Could this reference to Keynes be a hybrid economic theory of Keynes crossed with Marx? A kind of “Nu Way”? Or a bit of gentle spinning to give a veneer of legitimacy to the actions of a destructive government?

Or maybe I’m just stupid and can’t hope to see the wisdom of these people. It’s a good thing I got my bit of money out in time.

Posted by Jason | Report as abusive
 

Whatever happened to the steady hand on the tiller, no more boom and bust, and all those other cliches?

This lot are simply acting out of blind panic now, because the truth is they haven’t got a clue.

Posted by Matthew | Report as abusive
 

Let’s make Darling’s statement personal – “What I want to avoid is getting myself in a position I have been in the past where I face an immediate problem and (so) cut back on the things I will need in the future”. So let’s see – a new car, a new wardrobe and a conservatory, just for starters. Put it on the credit card and never mind the looming bankruptsy. But isn’t this the reason we’re all in this mess right now? What does Darling want to do, bankrupt the country twice?

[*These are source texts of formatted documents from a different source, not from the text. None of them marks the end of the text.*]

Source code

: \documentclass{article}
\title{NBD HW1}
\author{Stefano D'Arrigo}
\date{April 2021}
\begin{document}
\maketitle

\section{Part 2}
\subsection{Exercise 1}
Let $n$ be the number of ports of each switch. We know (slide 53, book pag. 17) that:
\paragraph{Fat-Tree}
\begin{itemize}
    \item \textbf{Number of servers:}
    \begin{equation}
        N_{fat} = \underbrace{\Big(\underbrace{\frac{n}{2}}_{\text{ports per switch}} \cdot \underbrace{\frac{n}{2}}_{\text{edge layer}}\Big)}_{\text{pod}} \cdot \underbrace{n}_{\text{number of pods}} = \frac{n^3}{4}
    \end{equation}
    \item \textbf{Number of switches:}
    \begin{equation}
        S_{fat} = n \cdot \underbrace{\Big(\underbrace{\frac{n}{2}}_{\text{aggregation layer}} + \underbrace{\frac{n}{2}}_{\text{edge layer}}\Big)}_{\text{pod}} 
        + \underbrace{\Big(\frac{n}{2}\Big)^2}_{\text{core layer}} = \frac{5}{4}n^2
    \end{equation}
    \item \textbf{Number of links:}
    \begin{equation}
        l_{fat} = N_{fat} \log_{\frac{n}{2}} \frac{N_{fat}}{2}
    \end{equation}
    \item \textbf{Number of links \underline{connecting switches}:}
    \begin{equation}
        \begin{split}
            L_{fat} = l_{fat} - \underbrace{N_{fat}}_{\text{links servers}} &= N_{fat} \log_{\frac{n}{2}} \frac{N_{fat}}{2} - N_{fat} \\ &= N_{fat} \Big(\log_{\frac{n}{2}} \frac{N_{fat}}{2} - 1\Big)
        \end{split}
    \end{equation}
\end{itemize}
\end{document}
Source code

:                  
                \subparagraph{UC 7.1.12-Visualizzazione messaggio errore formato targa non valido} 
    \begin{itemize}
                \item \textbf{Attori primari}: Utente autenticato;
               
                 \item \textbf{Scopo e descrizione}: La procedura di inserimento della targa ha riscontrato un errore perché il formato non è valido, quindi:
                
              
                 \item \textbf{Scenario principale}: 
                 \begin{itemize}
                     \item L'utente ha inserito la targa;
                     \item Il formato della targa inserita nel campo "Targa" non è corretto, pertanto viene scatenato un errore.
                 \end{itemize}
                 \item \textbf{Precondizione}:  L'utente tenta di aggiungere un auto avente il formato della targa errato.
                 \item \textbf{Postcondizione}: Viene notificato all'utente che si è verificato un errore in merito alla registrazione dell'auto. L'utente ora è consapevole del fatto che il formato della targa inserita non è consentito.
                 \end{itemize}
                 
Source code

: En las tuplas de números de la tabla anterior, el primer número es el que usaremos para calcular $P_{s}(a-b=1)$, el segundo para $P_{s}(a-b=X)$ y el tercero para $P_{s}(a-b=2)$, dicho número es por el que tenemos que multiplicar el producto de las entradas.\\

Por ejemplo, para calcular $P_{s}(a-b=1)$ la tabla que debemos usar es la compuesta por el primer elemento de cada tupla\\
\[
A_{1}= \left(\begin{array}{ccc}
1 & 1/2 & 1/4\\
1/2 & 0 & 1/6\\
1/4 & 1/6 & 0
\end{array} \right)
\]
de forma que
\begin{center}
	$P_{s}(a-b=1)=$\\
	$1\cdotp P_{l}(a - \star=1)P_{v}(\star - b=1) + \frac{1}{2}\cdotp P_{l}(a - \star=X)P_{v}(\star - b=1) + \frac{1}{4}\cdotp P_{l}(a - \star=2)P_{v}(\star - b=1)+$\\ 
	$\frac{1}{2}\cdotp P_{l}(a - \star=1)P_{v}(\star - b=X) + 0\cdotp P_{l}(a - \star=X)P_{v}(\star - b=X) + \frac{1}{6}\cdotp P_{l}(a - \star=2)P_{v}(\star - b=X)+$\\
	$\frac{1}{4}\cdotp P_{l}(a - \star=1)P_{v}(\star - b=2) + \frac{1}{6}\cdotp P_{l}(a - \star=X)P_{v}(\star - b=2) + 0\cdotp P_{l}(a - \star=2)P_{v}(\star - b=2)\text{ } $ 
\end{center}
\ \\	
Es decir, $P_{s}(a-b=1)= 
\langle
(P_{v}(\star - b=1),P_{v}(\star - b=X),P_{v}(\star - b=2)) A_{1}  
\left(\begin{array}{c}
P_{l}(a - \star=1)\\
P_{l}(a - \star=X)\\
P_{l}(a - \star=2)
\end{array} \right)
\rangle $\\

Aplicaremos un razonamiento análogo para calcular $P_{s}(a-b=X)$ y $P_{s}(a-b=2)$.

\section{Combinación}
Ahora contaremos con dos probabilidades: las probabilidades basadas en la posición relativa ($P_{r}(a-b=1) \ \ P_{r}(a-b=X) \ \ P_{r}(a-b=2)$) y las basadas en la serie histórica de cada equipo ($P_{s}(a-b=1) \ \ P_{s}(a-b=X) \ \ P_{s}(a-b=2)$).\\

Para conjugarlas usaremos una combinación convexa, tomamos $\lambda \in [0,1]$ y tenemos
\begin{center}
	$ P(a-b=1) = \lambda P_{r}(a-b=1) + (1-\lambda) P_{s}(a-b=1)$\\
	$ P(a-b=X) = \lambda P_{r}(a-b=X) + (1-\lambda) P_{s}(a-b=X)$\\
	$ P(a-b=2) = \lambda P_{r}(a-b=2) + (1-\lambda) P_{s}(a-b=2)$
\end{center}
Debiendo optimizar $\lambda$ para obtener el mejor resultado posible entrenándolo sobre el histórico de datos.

Posted by Richard Thomson | Report as abusive
 

I think we should give Darling some credit – he isn’t following an idea laid out by an incredibly wise economist for nothing. Ploughing money back into the economy is likely to create public sector jobs, which in turn gives some purchasing power to those gainfully employed, who in turn spend on necessities…you see my point. Don’t trash it until it’s been tried.